(Collected data)
◇ ◇ ◇ ◇ ◇ ◇ ◇

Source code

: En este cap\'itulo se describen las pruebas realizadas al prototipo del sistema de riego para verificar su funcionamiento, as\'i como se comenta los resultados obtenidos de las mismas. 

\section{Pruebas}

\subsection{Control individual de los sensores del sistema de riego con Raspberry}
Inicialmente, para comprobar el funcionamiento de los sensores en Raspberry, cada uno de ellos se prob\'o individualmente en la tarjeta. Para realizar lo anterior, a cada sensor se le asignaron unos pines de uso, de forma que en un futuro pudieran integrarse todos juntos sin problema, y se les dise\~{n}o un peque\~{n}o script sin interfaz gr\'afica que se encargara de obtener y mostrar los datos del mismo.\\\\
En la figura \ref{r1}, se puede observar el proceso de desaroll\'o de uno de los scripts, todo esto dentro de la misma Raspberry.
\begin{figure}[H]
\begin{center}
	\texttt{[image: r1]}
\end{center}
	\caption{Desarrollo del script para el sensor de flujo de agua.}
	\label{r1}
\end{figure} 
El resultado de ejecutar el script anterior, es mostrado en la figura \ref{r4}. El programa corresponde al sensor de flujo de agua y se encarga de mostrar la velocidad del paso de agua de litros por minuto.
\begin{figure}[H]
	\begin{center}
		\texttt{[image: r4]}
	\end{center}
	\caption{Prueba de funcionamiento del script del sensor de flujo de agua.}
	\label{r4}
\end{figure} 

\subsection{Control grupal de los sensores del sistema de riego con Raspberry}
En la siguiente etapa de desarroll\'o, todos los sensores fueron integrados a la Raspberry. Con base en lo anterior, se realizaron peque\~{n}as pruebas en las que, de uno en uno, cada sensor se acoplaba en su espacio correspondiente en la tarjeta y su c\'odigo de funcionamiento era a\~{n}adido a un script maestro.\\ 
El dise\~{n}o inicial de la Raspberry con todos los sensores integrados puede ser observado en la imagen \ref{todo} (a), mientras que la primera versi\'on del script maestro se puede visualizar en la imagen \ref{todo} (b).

◇ ◇ ◇ ◇ ◇ ◇ ◇

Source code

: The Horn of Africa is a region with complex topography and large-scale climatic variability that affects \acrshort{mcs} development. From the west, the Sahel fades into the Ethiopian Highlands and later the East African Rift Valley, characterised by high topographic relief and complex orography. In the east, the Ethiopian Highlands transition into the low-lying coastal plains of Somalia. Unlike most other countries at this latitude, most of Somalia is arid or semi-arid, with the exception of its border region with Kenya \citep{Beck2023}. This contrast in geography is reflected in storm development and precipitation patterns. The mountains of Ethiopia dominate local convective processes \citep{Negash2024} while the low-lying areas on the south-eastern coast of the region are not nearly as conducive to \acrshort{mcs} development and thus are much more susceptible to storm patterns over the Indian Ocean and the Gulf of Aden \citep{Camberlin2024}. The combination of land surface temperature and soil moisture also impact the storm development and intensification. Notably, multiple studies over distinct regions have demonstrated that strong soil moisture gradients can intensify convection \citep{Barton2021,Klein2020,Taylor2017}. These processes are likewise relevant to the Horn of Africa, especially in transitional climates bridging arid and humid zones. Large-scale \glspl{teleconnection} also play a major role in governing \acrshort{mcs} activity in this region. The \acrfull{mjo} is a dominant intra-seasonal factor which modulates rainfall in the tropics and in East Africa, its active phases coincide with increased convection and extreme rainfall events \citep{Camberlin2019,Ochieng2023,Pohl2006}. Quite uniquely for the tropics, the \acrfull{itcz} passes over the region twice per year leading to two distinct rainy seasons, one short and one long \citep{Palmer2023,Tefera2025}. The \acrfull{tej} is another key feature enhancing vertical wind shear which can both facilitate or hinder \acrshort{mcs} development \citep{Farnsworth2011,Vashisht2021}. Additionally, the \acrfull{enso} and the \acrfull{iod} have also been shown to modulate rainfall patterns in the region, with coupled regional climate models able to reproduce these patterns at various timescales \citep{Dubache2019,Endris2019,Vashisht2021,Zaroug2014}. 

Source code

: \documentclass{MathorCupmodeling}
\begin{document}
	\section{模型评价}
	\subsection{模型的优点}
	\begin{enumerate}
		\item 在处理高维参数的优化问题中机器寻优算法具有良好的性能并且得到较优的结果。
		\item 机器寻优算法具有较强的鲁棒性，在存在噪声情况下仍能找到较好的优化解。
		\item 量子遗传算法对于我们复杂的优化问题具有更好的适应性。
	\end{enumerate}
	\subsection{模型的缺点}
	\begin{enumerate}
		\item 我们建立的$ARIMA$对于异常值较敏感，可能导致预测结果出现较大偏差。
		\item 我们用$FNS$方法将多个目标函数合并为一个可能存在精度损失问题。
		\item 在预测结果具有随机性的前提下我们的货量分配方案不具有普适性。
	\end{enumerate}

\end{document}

◇ ◇ ◇ ◇ ◇ ◇ ◇

[Action item]: The answer must be every line of the entries that includes the word "flujo".

[Problem solution]:
	\caption{Desarrollo del script para el sensor de flujo de agua.}
El resultado de ejecutar el script anterior, es mostrado en la figura \ref{r4}. El programa corresponde al sensor de flujo de agua y se encarga de mostrar la velocidad del paso de agua de litros por minuto.
	\caption{Prueba de funcionamiento del script del sensor de flujo de agua.}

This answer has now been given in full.